In primis, per la perdita di una sorta di enciclopedia di musica vivente. Derek nel corso della sua carriera ha conosciuto leggende del reggae come Desmond Dekker, Toots and the Maytals e Bob Marley. Insomma è stato testimone e profeta della musica reggae, in particolare dal 1977, anno in cui ha deciso di lasciare il suo lavoro da contabile presso una nota ditta di cioccolato, per diventare un manipolatore di dischi. Per anni è stato dj resident dello Star & Garter, uno dei pub più loschi e affascinanti di Bristol (io abitavo a cinque minuti da lì e vi consiglio di andarci se capitate nella città), ha suonato più volte allo Shambala Festival (uno dei migliori festival reggae/funky in Uk), Glastonbury Festival, e per decenni ha girato per Londra, Newport e Birmingham.
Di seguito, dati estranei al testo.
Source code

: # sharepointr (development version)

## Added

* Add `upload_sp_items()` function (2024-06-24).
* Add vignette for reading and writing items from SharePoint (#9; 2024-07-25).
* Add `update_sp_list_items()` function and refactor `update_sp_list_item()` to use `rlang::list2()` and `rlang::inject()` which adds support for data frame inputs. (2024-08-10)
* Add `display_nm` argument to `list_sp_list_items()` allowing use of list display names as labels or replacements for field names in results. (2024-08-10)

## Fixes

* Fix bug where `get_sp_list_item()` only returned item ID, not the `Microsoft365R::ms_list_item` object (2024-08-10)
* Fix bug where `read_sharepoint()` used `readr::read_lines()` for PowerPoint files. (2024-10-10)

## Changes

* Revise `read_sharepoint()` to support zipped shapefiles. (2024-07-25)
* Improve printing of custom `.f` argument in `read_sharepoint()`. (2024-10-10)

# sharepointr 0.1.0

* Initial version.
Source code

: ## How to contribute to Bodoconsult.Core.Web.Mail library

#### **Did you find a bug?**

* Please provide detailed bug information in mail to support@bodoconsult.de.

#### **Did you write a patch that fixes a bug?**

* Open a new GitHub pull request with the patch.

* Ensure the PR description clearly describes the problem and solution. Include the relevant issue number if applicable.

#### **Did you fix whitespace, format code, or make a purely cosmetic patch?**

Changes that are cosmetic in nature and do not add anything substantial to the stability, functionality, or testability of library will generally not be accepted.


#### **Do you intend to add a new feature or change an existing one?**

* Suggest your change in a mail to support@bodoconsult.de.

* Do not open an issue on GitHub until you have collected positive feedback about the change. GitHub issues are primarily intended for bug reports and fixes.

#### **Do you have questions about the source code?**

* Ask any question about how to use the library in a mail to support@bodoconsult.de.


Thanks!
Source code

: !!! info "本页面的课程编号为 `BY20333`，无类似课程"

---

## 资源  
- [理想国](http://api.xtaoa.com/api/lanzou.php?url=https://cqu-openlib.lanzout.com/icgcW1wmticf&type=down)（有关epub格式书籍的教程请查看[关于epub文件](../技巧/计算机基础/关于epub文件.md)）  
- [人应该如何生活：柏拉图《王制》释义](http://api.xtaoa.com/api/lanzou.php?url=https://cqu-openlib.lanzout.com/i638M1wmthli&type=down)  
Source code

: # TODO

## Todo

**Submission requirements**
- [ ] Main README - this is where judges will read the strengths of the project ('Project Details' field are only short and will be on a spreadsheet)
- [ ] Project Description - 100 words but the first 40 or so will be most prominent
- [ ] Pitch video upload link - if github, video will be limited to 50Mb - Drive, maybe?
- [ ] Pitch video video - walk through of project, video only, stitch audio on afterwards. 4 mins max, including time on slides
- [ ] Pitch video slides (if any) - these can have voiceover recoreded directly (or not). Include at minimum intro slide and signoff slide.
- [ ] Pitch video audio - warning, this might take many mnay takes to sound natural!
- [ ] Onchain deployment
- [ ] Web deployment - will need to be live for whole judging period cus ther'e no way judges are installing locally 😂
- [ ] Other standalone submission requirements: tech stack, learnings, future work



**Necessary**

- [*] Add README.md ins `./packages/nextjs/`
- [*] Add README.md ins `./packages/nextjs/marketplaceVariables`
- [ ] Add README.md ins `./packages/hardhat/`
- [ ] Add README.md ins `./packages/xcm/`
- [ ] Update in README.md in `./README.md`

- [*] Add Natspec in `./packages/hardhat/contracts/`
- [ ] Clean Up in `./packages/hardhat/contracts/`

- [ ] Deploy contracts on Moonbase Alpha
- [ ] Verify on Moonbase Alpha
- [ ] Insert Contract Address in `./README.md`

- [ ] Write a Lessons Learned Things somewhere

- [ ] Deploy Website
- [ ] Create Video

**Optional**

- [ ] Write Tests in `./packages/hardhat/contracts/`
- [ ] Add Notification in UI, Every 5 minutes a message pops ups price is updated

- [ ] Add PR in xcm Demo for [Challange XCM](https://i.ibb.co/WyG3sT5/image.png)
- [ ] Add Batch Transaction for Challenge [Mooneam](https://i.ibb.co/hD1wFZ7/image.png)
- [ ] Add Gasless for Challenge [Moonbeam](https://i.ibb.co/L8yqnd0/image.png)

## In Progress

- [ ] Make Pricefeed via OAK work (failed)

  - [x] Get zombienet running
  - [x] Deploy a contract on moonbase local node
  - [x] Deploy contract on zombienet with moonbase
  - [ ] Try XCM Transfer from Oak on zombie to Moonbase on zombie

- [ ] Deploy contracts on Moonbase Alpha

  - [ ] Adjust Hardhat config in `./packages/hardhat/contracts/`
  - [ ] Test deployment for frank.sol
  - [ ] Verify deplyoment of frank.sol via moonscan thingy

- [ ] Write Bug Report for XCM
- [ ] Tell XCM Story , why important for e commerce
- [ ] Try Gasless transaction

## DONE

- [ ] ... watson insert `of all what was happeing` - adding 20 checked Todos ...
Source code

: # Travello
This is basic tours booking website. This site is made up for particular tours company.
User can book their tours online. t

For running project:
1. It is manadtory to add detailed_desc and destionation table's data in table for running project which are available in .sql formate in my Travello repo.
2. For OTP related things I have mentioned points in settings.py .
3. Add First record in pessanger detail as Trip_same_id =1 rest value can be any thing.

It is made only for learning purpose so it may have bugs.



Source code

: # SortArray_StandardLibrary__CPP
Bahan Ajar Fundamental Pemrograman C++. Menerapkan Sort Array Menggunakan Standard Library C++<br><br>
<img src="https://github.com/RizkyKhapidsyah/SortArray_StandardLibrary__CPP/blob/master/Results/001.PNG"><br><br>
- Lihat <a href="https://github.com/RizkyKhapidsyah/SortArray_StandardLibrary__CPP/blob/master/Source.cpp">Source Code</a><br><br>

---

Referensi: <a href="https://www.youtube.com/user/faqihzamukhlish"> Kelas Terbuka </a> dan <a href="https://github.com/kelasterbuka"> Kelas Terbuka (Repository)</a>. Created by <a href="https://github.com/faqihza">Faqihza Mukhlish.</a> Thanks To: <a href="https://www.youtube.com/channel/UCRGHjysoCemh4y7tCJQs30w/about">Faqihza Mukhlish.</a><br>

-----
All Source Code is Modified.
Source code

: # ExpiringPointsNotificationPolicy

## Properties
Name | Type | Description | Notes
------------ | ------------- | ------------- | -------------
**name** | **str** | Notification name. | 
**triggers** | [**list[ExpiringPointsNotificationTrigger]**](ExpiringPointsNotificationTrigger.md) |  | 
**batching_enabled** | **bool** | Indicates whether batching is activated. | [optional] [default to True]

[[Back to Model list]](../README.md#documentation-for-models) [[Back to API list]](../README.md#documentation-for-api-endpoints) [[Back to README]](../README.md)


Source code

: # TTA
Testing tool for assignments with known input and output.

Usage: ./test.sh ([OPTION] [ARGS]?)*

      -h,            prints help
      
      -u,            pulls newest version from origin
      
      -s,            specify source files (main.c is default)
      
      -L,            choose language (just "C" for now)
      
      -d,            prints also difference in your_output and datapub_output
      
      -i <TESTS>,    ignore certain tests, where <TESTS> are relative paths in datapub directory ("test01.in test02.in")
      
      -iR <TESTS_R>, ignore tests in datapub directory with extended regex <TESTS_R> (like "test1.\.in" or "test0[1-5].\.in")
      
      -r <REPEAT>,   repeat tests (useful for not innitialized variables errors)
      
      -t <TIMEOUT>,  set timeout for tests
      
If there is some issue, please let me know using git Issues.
Solo negli ultimi anni, verso i settanta, aveva deciso di diminuire la frequenza delle sue performance e di esibirsi “solamente” nella sua amata città natale, Bristol. Nel 2006 ha anche pubblicato un cd di mix intitolato “DJ Derek Presents Sweet Memory Sounds” per la leggendaria etichetta reggae Trojan Sound. Si dice che abbia registrato 33000 tracce da vinile a mini disk, per sormontare l’ostica problematica delle flight case piene di pesantissimi 33 giri. Ma, ritornando al presente, la seconda ragione che porta a definire questa scomparsa come una tragedia è il fatto che i “dj del ventunesimo secolo” non potranno più nascondere la loro affezione da sindrome da eterni Peter Pan dietro la tangibile figura di DJ Derek. E le paranoie circa il loro incerto futuro lavorativo torneranno a bussare alla loro coscienza.
A prescindere da tutto ciò, io sto ancora facendo le mie elucubrazioni circa le cause della misteriosa scomparsa di questo personaggio tanto amato e rispettato da tutta la comunità di Bristol, sia bianca che afrocaraibica: una cospirazione nata dalla gelosia degli impiegati medi, i cosiddetti “9 to 5”? Lo stesso senso di colpa di Derek per aver alimentato le aspettative di una giovane generazione di dj precari? O semplicemente una di quelle banali e frequenti sparizioni alla “Chi l’ha Visto”, finita sui tabloid grazie alla notorietà di DJ Derek? Aspettando avidamente più notizie sul caso, lasciamo a voi le vostre riflessioni.